Affiliated Faculty: Dave Caughey, Lance Collins, David Erickson, Brian Kirby, Steve Pope

Integrated microfluidic devices for Single Nucleotide Polymorphism (SNP) discrimination. SNPs are small genetic variations (single DNA base pair mismatches) that occur within a person's genetic code that determine their predisposition to genetic disorders and are therefore important for developing personalized medicines. Top: results using electrokinetic techniques for SNP discrimination by controlling the shear, electrical and thermal forces within the double layer. Bottom: integrated device.
(Courtesy David Erickson)

Chemical reactions can occur in fluid flows on all scales. At Cornell we have ongoing research in a wide range of flows, ranging from microscale liquid flows for biochemical assays to turbulent reactive flows applied primarily to turbulent combustion.

Many biochemical assays are most effectively performed in microscale systems due to the rapid diffusion times, small reagent requirements, and facile integration afforded by such systems. Our work includes detailed study of binding assay kinetic rates and their control in microsystems.

In the chemical process industry and in all forms of combustion engines, turbulent flows are favored because of their high mixing rates.

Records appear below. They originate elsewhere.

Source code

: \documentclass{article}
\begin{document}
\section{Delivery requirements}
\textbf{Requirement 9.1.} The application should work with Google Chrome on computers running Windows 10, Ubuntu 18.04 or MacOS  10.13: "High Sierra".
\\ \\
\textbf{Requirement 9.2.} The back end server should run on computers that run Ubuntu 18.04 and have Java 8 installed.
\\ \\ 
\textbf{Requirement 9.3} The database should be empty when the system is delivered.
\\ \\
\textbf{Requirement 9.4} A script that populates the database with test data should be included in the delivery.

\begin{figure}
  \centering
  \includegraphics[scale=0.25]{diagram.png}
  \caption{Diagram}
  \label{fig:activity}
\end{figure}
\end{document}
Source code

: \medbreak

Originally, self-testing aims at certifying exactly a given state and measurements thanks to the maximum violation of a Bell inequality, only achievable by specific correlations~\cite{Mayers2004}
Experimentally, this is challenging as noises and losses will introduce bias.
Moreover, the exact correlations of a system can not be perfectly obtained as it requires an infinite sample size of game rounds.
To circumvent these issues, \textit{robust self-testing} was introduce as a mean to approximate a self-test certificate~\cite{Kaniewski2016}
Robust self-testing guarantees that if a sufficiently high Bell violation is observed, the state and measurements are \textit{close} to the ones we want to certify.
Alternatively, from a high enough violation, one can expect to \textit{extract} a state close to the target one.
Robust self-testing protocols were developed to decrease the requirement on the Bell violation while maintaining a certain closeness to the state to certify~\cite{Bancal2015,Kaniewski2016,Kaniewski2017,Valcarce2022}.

From theoretical and computational viewpoints, turbulent reactive flows pose a significant challenge, since there are significant non-linear interactions on all scales between the turbulent fluctuations and the chemical reactions.

A successful approach pioneered at Cornell is the probability density function (PDF) approach. This has been applied to the challenging case of turbulent flames with extinction and ignition phenomena.

Scatter plots of temperature against mixture fraction in a lifted hydgrogen jet flame. The experimental data (UC-Berkeley) are compared to the different PDF model calculations (Cornell). From work by Cao, Pope & Masri (2004).
(Courtesy Steve Pope)

False-color image of the chemical species OH in a turbulent mixing layer between cold hydrogen and hot air. From large-eddy simulations performed by Lu, Ren & Pope (2004).
(Courtesy Steve Pope)

Reseach on the PDF approach is continuing, including combinations of the PDF approach with large-eddy simulation (LES) techniques. Work in this area is supported by a $1.4M, 4-year NSF-ITR award.